What you have to do
The listing is to be repeated exactly, and its pictures are to be left out.

Exercise inputs
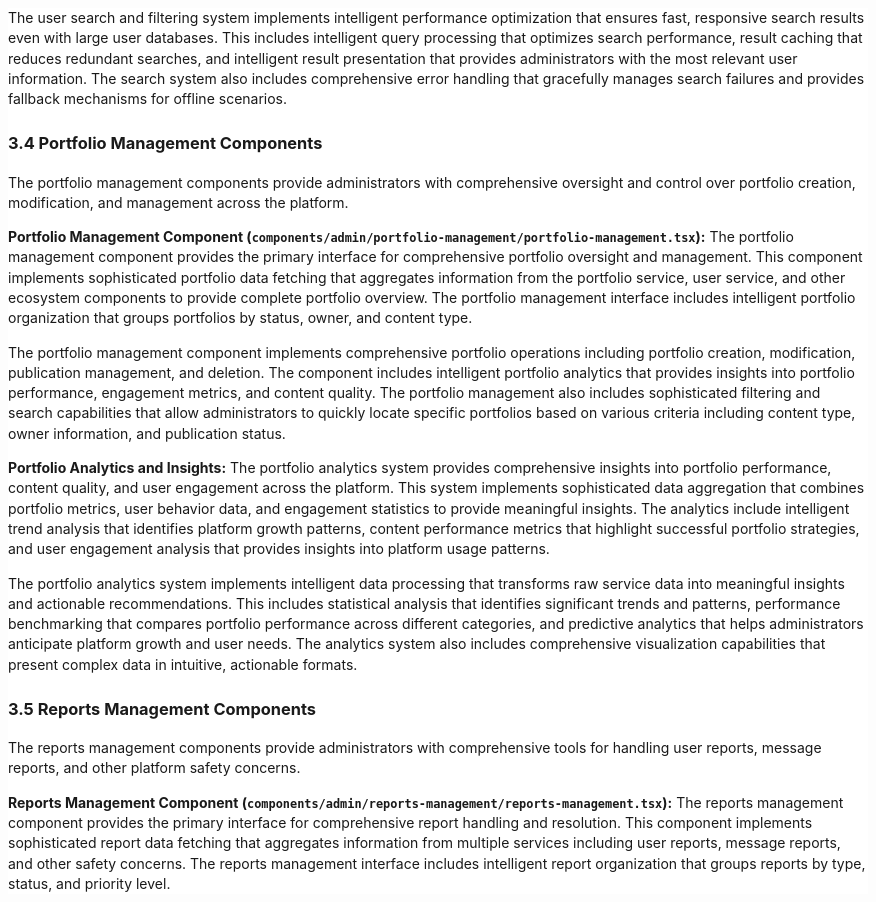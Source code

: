 The user search and filtering system implements intelligent performance optimization that ensures fast, responsive search results even with large user databases. This includes intelligent query processing that optimizes search performance, result caching that reduces redundant searches, and intelligent result presentation that provides administrators with the most relevant user information. The search system also includes comprehensive error handling that gracefully manages search failures and provides fallback mechanisms for offline scenarios.

### 3.4 Portfolio Management Components

The portfolio management components provide administrators with comprehensive oversight and control over portfolio creation, modification, and management across the platform.

**Portfolio Management Component (`components/admin/portfolio-management/portfolio-management.tsx`):**
The portfolio management component provides the primary interface for comprehensive portfolio oversight and management. This component implements sophisticated portfolio data fetching that aggregates information from the portfolio service, user service, and other ecosystem components to provide complete portfolio overview. The portfolio management interface includes intelligent portfolio organization that groups portfolios by status, owner, and content type.

The portfolio management component implements comprehensive portfolio operations including portfolio creation, modification, publication management, and deletion. The component includes intelligent portfolio analytics that provides insights into portfolio performance, engagement metrics, and content quality. The portfolio management also includes sophisticated filtering and search capabilities that allow administrators to quickly locate specific portfolios based on various criteria including content type, owner information, and publication status.

**Portfolio Analytics and Insights:**
The portfolio analytics system provides comprehensive insights into portfolio performance, content quality, and user engagement across the platform. This system implements sophisticated data aggregation that combines portfolio metrics, user behavior data, and engagement statistics to provide meaningful insights. The analytics include intelligent trend analysis that identifies platform growth patterns, content performance metrics that highlight successful portfolio strategies, and user engagement analysis that provides insights into platform usage patterns.

The portfolio analytics system implements intelligent data processing that transforms raw service data into meaningful insights and actionable recommendations. This includes statistical analysis that identifies significant trends and patterns, performance benchmarking that compares portfolio performance across different categories, and predictive analytics that helps administrators anticipate platform growth and user needs. The analytics system also includes comprehensive visualization capabilities that present complex data in intuitive, actionable formats.

### 3.5 Reports Management Components

The reports management components provide administrators with comprehensive tools for handling user reports, message reports, and other platform safety concerns.

**Reports Management Component (`components/admin/reports-management/reports-management.tsx`):**
The reports management component provides the primary interface for comprehensive report handling and resolution. This component implements sophisticated report data fetching that aggregates information from multiple services including user reports, message reports, and other safety concerns. The reports management interface includes intelligent report organization that groups reports by type, status, and priority level.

Solution to this task
Source code

: The user search and filtering system implements intelligent performance optimization that ensures fast, responsive search results even with large user databases. This includes intelligent query processing that optimizes search performance, result caching that reduces redundant searches, and intelligent result presentation that provides administrators with the most relevant user information. The search system also includes comprehensive error handling that gracefully manages search failures and provides fallback mechanisms for offline scenarios.

### 3.4 Portfolio Management Components

The portfolio management components provide administrators with comprehensive oversight and control over portfolio creation, modification, and management across the platform.

**Portfolio Management Component (`components/admin/portfolio-management/portfolio-management.tsx`):**
The portfolio management component provides the primary interface for comprehensive portfolio oversight and management. This component implements sophisticated portfolio data fetching that aggregates information from the portfolio service, user service, and other ecosystem components to provide complete portfolio overview. The portfolio management interface includes intelligent portfolio organization that groups portfolios by status, owner, and content type.

The portfolio management component implements comprehensive portfolio operations including portfolio creation, modification, publication management, and deletion. The component includes intelligent portfolio analytics that provides insights into portfolio performance, engagement metrics, and content quality. The portfolio management also includes sophisticated filtering and search capabilities that allow administrators to quickly locate specific portfolios based on various criteria including content type, owner information, and publication status.

**Portfolio Analytics and Insights:**
The portfolio analytics system provides comprehensive insights into portfolio performance, content quality, and user engagement across the platform. This system implements sophisticated data aggregation that combines portfolio metrics, user behavior data, and engagement statistics to provide meaningful insights. The analytics include intelligent trend analysis that identifies platform growth patterns, content performance metrics that highlight successful portfolio strategies, and user engagement analysis that provides insights into platform usage patterns.

The portfolio analytics system implements intelligent data processing that transforms raw service data into meaningful insights and actionable recommendations. This includes statistical analysis that identifies significant trends and patterns, performance benchmarking that compares portfolio performance across different categories, and predictive analytics that helps administrators anticipate platform growth and user needs. The analytics system also includes comprehensive visualization capabilities that present complex data in intuitive, actionable formats.

### 3.5 Reports Management Components

The reports management components provide administrators with comprehensive tools for handling user reports, message reports, and other platform safety concerns.

**Reports Management Component (`components/admin/reports-management/reports-management.tsx`):**
The reports management component provides the primary interface for comprehensive report handling and resolution. This component implements sophisticated report data fetching that aggregates information from multiple services including user reports, message reports, and other safety concerns. The reports management interface includes intelligent report organization that groups reports by type, status, and priority level.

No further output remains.